L’épisode le plus intéressant et le plus important de ce voyage est sans contredit le passage de Zinzendorf à Berlin et son entrevue avec le roi de Prusse. De Memel, où il s’arrêta en revenant de Riga, il avait écrit à ce souverain, lui demandant de lui donner quelque emploi auprès des émigrés salzbourgeois, auxquels le roi venait d’accorder un asile dans ses États. Frédéric-Guillaume Ier était un prince d’un caractère tout positif, unissant un esprit juste et un sens droit à une piété sincère et à une rigoureuse orthodoxie. En religion, il n’aimait ni les exaltés, ni les esprits forts. Cependant ce qu’il entendait dire depuis longtemps du comte de Zinzendorf piquait sa curiosité, et quoiqu’il ne se le représentât guère que comme une sorte de fanatique, moitié ridicule, moitié dangereux, il y avait trop de données contradictoires dans les jugements qu’il entendait porter sur lui pour qu’il ne désirât pas apprendre à le connaître par lui-même.

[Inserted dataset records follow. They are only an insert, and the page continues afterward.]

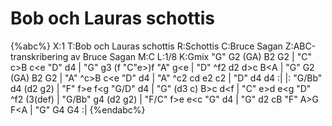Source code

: # Bob och Lauras schottis

{%abc%}
X:1
T:Bob och Lauras schottis
R:Schottis
C:Bruce Sagan
Z:ABC-transkribering av Bruce Sagan
M:C
L:1/8
K:Gmix
"G" G2 (GA) B2 G2 | "C" c>B c<e "D" d4 | "G" g3 (f "C"e>)f "A" g<e | "D" ^f2 d2 d>c B<A |
"G" G2 (GA) B2 G2 | "A" ^c>B c<e "D" d4 | "A" ^c2 cd e2 c2 | "D" d4 d4 :|
|: "G/Bb" d4 (d2 g2) | "F" f>e f<g "G/D" d4 | "G" (d3 c) B>c d<f | "C" e>d e<g "D" ^f2 (3(def) |
"G/Bb" g4 (d2 g2) | "F/C" f>e e<c "G" d4 | "G" d2 cB "F" A>G F<A | "G" G4 G4 :|
{%endabc%}
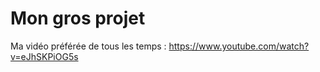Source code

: # Mon gros projet

Ma vidéo préférée de tous les temps : <https://www.youtube.com/watch?v=eJhSKPiOG5s>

A son arrivée à Berlin, le comte trouva donc une lettre autographe du roi l’invitant à se rendre auprès de lui : Jablonski l’attendait pour le conduire au château de Wusterhausen, où se trouvait alors la cour. Frédéric-Guillaume vit bientôt qu’il avait affaire à un homme très différent de celui qu’on lui avait dépeint ; il admira le bon sens parfait du comte, sa connaissance du monde, son indépendance d’esprit et de caractère et sa rare franchise. Il le retint trois jours auprès de lui. Le premier jour, à ce que nous rapporte Zinzendorf, le roi lui parla avec froideur, tout en l’interrogeant à fond ; le second jour, il s’entretint avec lui familièrement ; le troisième, il déclara en présence de la reine et de la cour que le portrait qu’on lui avait fait du comte était entièrement faux. « Le diable, s’écria-t-il, ne saurait mentir plus impudemment qu’on ne l’a fait en me parlant de Zinzendorf ! Ce n’est ni un hérétique, ni un brouillon. C’est un homme dont le seul crime est de se vouer au service de l’Évangile, quoique ayant le titre de comte et occupant un rang élevé dans la société. »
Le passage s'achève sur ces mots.